CARMEL, Ind. — MISO instated maximum generation procedures Thursday to manage a pervasive heat wave blanketing its footprint.
The grid operator called a maximum generation event to begin at noon ET as temperatures climbed to 95 degrees Fahrenheit and above throughout most of its system. It de-escalated the emergency into a maximum generation warning effective at 7:30.
MISO topped 122 GW of demand during the evening peak, short of its all-time peak demand record of 127 GW, set July 20, 2011. By 5 p.m., hub LMPs were around $220/MWh in MISO Midwest and $150/MWh in MISO South.
Ahead of the demand surge, MISO forecast a 127-GW peak by 5 p.m. with a little more than 121 GW in cleared offers.

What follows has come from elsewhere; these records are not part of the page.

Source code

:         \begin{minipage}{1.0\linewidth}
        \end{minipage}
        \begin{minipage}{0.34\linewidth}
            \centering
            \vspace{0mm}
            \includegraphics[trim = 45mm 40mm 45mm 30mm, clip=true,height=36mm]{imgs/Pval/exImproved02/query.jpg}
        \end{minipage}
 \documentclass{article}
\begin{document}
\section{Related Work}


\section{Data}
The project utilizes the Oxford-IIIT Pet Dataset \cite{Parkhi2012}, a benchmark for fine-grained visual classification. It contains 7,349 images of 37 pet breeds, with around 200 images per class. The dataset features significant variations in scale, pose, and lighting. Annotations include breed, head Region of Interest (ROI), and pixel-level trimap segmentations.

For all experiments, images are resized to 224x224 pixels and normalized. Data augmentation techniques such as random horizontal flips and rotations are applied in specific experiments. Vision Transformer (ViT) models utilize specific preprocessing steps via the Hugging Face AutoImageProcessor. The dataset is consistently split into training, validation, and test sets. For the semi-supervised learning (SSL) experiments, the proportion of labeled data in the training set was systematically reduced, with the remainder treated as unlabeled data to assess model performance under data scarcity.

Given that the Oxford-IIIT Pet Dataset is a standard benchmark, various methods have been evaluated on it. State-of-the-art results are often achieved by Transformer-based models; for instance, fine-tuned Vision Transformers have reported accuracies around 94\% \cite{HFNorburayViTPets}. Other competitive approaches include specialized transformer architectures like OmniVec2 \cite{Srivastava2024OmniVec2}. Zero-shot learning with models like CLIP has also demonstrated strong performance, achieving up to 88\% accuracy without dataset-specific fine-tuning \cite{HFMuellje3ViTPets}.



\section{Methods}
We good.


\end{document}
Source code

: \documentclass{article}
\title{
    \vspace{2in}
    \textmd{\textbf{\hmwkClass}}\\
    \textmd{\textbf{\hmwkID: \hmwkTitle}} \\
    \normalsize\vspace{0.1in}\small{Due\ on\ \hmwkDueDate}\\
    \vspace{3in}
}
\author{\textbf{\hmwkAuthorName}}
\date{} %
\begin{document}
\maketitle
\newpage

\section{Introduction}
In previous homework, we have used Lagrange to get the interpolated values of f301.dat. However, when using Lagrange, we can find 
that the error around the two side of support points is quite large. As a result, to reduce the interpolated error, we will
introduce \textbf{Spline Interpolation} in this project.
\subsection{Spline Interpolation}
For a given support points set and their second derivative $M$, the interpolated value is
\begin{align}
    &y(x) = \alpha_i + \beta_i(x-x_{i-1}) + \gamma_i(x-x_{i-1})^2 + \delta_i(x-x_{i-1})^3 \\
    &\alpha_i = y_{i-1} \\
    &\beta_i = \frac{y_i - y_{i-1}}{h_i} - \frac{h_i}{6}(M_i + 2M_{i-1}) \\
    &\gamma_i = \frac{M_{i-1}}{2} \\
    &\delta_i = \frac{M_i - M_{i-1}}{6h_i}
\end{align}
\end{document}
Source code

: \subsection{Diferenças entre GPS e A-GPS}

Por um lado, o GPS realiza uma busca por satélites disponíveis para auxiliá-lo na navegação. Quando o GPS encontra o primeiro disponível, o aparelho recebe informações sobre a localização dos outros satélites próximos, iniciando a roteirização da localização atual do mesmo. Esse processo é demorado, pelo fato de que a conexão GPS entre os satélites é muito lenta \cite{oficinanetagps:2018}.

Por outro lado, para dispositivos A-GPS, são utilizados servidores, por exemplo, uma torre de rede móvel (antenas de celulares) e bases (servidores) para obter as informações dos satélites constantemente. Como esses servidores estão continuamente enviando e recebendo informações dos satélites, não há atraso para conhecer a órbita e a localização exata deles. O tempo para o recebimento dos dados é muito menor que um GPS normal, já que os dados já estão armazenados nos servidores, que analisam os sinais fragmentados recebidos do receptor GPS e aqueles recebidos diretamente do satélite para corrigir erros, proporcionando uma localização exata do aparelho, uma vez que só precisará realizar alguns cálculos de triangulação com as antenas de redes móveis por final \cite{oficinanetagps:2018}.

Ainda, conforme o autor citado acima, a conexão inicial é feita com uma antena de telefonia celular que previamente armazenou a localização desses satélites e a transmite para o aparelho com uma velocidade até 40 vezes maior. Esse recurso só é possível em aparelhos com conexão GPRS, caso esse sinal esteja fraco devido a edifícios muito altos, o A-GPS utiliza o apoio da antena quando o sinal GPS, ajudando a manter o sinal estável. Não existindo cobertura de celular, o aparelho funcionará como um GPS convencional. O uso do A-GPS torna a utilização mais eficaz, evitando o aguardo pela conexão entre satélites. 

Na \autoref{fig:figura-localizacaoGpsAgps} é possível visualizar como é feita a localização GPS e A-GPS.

MISO previously enacted a footprint-wide capacity advisory and conservative operations Monday, before a maximum generation alert for Thursday. As it geared up for the day, the RTO asked all members to update their market data with their best available information. MISO said it was contending with forced generation outages paired with abnormally high temperatures and higher load than forecast a day prior.
DTE Energy’s 1.1-GW Fermi 2 nuclear plant south of Detroit was offline during the week’s hottest weather. The company was forced to perform an unscheduled outage because of a coolant leak.
“We’ll see how this week shapes up. We’ve already sent out several hot weather alerts and capacity advisories,” MISO Director of Market Administration John Harmon said ahead of the emergency declaration and the most intense heat at the Reliability Subcommittee’s meeting Tuesday.
The Tennessee Valley Authority also struggled alongside MISO in the heat. On Thursday, the U.S. Energy Information Administration reported that TVA’s 27 GW in net generation was no match for 32 GW in forecasted demand. The federal utility had been relying on gigawatts of imports from MISO and its other neighbors since Sunday.
August had already been peppered with tricky operating conditions and alerts related to summer heat stressing MISO’s grid.
The RTO also declared conservative operations instructions to members in Wisconsin and parts of its northern footprint Aug. 3. At the time, MISO said it was experiencing tight capacity, a loss of generating units and low wind production.
MISO issued another round of conservative operations for MISO South on Aug. 11 and again on Aug. 14. In that timeframe, South was also subjected to multiple hot weather alerts and capacity advisories.
Before this week, MISO had not encountered a summertime energy emergency; it avoided ordering up load-modifying resources during another heat wave in late July. (See MISO Preps for Heat Wave, Anticipates Annual Demand Peak.) The blistering temperatures wrought a 121-GW peak July 27, which until now stood as MISO’s annual peak. Otherwise, systemwide load averaged 86 GW in July.
MISO achieved a little more than 3-GW all-time solar peak July 25. At the Reliability Subcommittee meeting, Harmon said the RTO expects to keep eclipsing solar output records as utilities bring more facilities online.